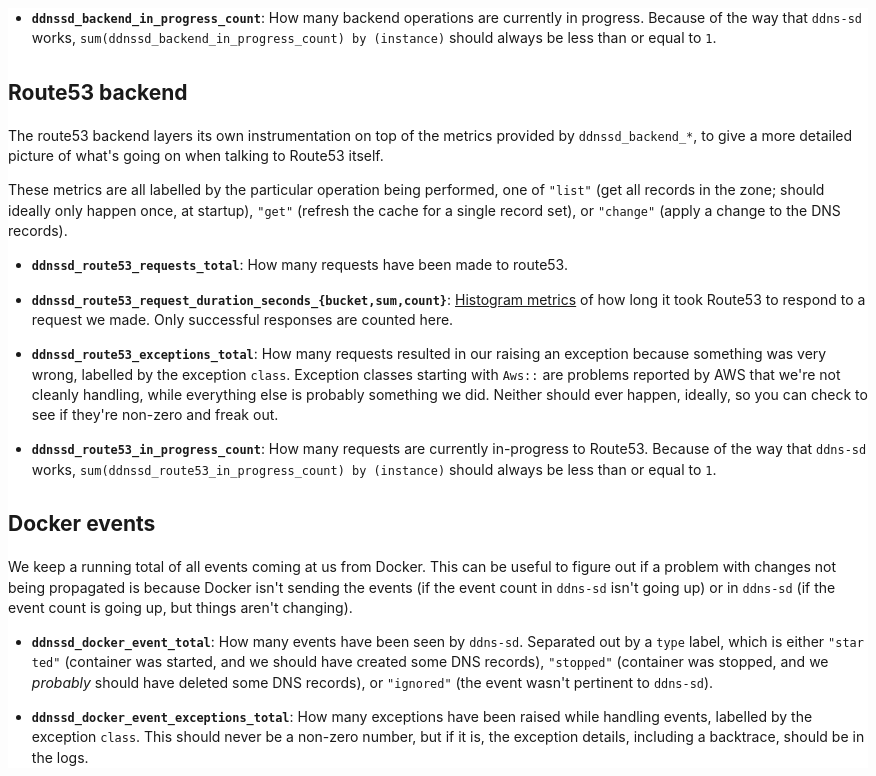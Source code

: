 * **`ddnssd_backend_in_progress_count`**: How many backend operations are
  currently in progress.  Because of the way that `ddns-sd` works,
  `sum(ddnssd_backend_in_progress_count) by (instance)` should always be
  less than or equal to `1`.


## Route53 backend

The route53 backend layers its own instrumentation on top of the metrics
provided by `ddnssd_backend_*`, to give a more detailed picture of what's
going on when talking to Route53 itself.

These metrics are all labelled by the particular operation being performed,
one of `"list"` (get all records in the zone; should ideally only happen
once, at startup), `"get"` (refresh the cache for a single record set), or
`"change"` (apply a change to the DNS records).

* **`ddnssd_route53_requests_total`**: How many requests have been made to
  route53.

* **`ddnssd_route53_request_duration_seconds_{bucket,sum,count}`**:
  [Histogram metrics](https://prometheus.io/docs/practices/histograms/) of
  how long it took Route53 to respond to a request we made.  Only successful
  responses are counted here.

* **`ddnssd_route53_exceptions_total`**: How many requests resulted in our
  raising an exception because something was very wrong, labelled by the
  exception `class`.  Exception classes starting with `Aws::` are problems
  reported by AWS that we're not cleanly handling, while everything else is
  probably something we did.  Neither should ever happen, ideally, so you
  can check to see if they're non-zero and freak out.

* **`ddnssd_route53_in_progress_count`**: How many requests are currently
  in-progress to Route53.  Because of the way that `ddns-sd` works,
  `sum(ddnssd_route53_in_progress_count) by (instance)` should always be
  less than or equal to `1`.


## Docker events

We keep a running total of all events coming at us from Docker.  This can be
useful to figure out if a problem with changes not being propagated is
because Docker isn't sending the events (if the event count in `ddns-sd`
isn't going up) or in `ddns-sd` (if the event count is going up, but things
aren't changing).

* **`ddnssd_docker_event_total`**: How many events have been seen by
  `ddns-sd`.  Separated out by a `type` label, which is either `"started"`
  (container was started, and we should have created some DNS records),
  `"stopped"` (container was stopped, and we *probably* should have deleted
  some DNS records), or `"ignored"` (the event wasn't pertinent to
  `ddns-sd`).

* **`ddnssd_docker_event_exceptions_total`**: How many exceptions have been
  raised while handling events, labelled by the exception `class`.  This
  should never be a non-zero number, but if it is, the exception details,
  including a backtrace, should be in the logs.

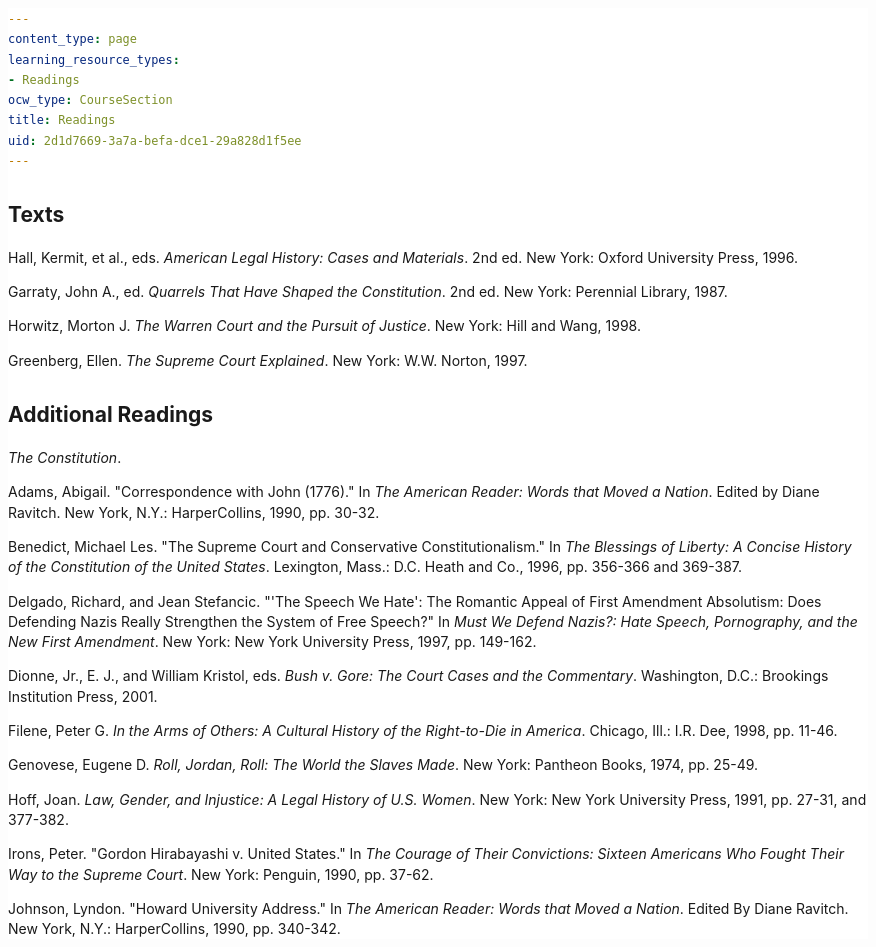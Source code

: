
 ```yaml
---
content_type: page
learning_resource_types:
- Readings
ocw_type: CourseSection
title: Readings
uid: 2d1d7669-3a7a-befa-dce1-29a828d1f5ee
---
```


Texts
-----

Hall, Kermit, et al., eds. _American Legal History: Cases and Materials_. 2nd ed. New York: Oxford University Press, 1996.

Garraty, John A., ed. _Quarrels That Have Shaped the Constitution_. 2nd ed. New York: Perennial Library, 1987.

Horwitz, Morton J. _The Warren Court and the Pursuit of Justice_. New York: Hill and Wang, 1998.

Greenberg, Ellen. _The Supreme Court Explained_. New York: W.W. Norton, 1997.

Additional Readings
-------------------

_The Constitution_.

Adams, Abigail. "Correspondence with John (1776)." In _The American Reader: Words that Moved a Nation_. Edited by Diane Ravitch. New York, N.Y.: HarperCollins, 1990, pp. 30-32.

Benedict, Michael Les. "The Supreme Court and Conservative Constitutionalism." In _The Blessings of Liberty: A Concise History of the Constitution of the United States_. Lexington, Mass.: D.C. Heath and Co., 1996, pp. 356-366 and 369-387.

Delgado, Richard, and Jean Stefancic. "'The Speech We Hate': The Romantic Appeal of First Amendment Absolutism: Does Defending Nazis Really Strengthen the System of Free Speech?" In _Must We Defend Nazis?: Hate Speech, Pornography, and the New First Amendment_. New York: New York University Press, 1997, pp. 149-162.

Dionne, Jr., E. J., and William Kristol, eds. _Bush v. Gore: The Court Cases and the Commentary_. Washington, D.C.: Brookings Institution Press, 2001.

Filene, Peter G. _In the Arms of Others: A Cultural History of the Right-to-Die in America_. Chicago, Ill.: I.R. Dee, 1998, pp. 11-46.

Genovese, Eugene D. _Roll, Jordan, Roll: The World the Slaves Made_. New York: Pantheon Books, 1974, pp. 25-49.

Hoff, Joan. _Law, Gender, and Injustice: A Legal History of U.S. Women_. New York: New York University Press, 1991, pp. 27-31, and 377-382.

Irons, Peter. "Gordon Hirabayashi v. United States." In _The Courage of Their Convictions: Sixteen Americans Who Fought Their Way to the Supreme Court_. New York: Penguin, 1990, pp. 37-62.

Johnson, Lyndon. "Howard University Address." In _The American Reader: Words that Moved a Nation_. Edited By Diane Ravitch. New York, N.Y.: HarperCollins, 1990, pp. 340-342.
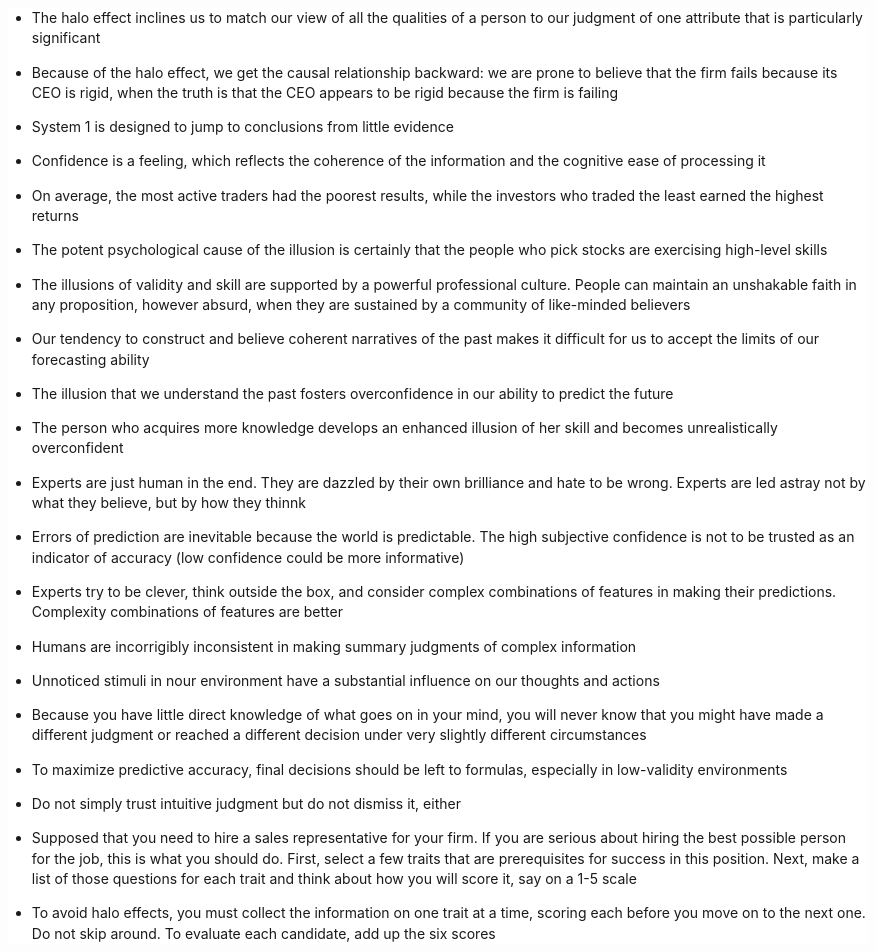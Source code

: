 -   The halo effect inclines us to match our view of all the qualities of a person to our judgment of one attribute that is particularly significant
    
-   Because of the halo effect, we get the causal relationship backward: we are prone to believe that the firm fails because its CEO is rigid, when the truth is that the CEO appears to be rigid because the firm is failing
    
-   System 1 is designed to jump to conclusions from little evidence
    
-   Confidence is a feeling, which reflects the coherence of the information and the cognitive ease of processing it
    
-   On average, the most active traders had the poorest results, while the investors who traded the least earned the highest returns
    
-   The potent psychological cause of the illusion is certainly that the people who pick stocks are exercising high-level skills
    
-   The illusions of validity and skill are supported by a powerful professional culture. People can maintain an unshakable faith in any proposition, however absurd, when they are sustained by a community of like-minded believers
    
-   Our tendency to construct and believe coherent narratives of the past makes it difficult for us to accept the limits of our forecasting ability
    
-   The illusion that we understand the past fosters overconfidence in our ability to predict the future
    
-   The person who acquires more knowledge develops an enhanced illusion of her skill and becomes unrealistically overconfident
    
-   Experts are just human in the end. They are dazzled by their own brilliance and hate to be wrong. Experts are led astray not by what they believe, but by how they thinnk
    
-   Errors of prediction are inevitable because the world is predictable. The high subjective confidence is not to be trusted as an indicator of accuracy (low confidence could be more informative)
    
-   Experts try to be clever, think outside the box, and consider complex combinations of features in making their predictions. Complexity combinations of features are better
    
-   Humans are incorrigibly inconsistent in making summary judgments of complex information
    
-   Unnoticed stimuli in nour environment have a substantial influence on our thoughts and actions
    
-   Because you have little direct knowledge of what goes on in your mind, you will never know that you might have made a different judgment or reached a different decision under very slightly different circumstances
    
-   To maximize predictive accuracy, final decisions should be left to formulas, especially in low-validity environments
    
-   Do not simply trust intuitive judgment but do not dismiss it, either
    
-   Supposed that you need to hire a sales representative for your firm. If you are serious about hiring the best possible person for the job, this is what you should do. First, select a few traits that are prerequisites for success in this position. Next, make a list of those questions for each trait and think about how you will score it, say on a 1-5 scale
    
-   To avoid halo effects, you must collect the information on one trait at a time, scoring each before you move on to the next one. Do not skip around. To evaluate each candidate, add up the six scores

**TRY IT**
Please output the lines of the listing above that fall in the stretch from the one with "responses are counted here." through the one with "can check to", exactly and only those.

**SOLUTION**
  responses are counted here.

* **`ddnssd_route53_exceptions_total`**: How many requests resulted in our
  raising an exception because something was very wrong, labelled by the
  exception `class`.  Exception classes starting with `Aws::` are problems
  reported by AWS that we're not cleanly handling, while everything else is
  probably something we did.  Neither should ever happen, ideally, so you
  can check to see if they're non-zero and freak out.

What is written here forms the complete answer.